» **What is being asked**
Copy each line below that includes "requires".

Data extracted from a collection
<<<<

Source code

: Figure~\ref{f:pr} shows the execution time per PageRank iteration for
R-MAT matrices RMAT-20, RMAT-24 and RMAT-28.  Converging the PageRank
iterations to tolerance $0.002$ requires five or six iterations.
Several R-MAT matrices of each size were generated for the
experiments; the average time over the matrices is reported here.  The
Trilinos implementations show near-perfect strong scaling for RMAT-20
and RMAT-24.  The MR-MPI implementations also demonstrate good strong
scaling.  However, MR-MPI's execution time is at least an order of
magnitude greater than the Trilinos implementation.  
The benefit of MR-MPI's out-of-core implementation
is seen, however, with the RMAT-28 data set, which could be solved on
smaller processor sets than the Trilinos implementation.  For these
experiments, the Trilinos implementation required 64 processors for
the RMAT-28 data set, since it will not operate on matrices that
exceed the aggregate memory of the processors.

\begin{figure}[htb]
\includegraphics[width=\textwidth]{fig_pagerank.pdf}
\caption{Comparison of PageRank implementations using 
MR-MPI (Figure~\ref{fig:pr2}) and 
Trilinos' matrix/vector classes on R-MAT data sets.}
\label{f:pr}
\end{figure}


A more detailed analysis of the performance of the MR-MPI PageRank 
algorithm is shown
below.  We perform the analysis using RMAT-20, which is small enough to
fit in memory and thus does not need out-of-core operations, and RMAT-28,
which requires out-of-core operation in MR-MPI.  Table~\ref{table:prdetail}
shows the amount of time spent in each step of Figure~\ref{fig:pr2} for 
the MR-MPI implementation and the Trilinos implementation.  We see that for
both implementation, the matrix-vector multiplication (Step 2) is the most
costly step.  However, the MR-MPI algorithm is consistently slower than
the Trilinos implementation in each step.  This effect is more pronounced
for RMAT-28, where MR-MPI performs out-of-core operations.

>>>>
<<<<

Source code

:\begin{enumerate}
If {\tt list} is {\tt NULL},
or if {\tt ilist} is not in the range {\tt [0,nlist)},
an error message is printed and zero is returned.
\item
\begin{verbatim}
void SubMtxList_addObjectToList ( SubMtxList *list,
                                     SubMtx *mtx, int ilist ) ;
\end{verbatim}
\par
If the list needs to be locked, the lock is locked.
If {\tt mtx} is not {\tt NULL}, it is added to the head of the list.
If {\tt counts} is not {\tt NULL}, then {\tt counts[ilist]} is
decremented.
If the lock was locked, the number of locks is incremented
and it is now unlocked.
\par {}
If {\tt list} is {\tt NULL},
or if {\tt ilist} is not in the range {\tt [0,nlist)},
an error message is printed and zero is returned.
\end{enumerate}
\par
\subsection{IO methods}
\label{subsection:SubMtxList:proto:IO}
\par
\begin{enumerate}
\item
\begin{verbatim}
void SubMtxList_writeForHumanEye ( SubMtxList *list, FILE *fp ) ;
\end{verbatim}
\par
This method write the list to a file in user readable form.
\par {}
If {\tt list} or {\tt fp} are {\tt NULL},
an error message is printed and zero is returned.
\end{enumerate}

>>>>

» **Reply**
iterations to tolerance $0.002$ requires five or six iterations.
which requires out-of-core operation in MR-MPI.  Table~\ref{table:prdetail}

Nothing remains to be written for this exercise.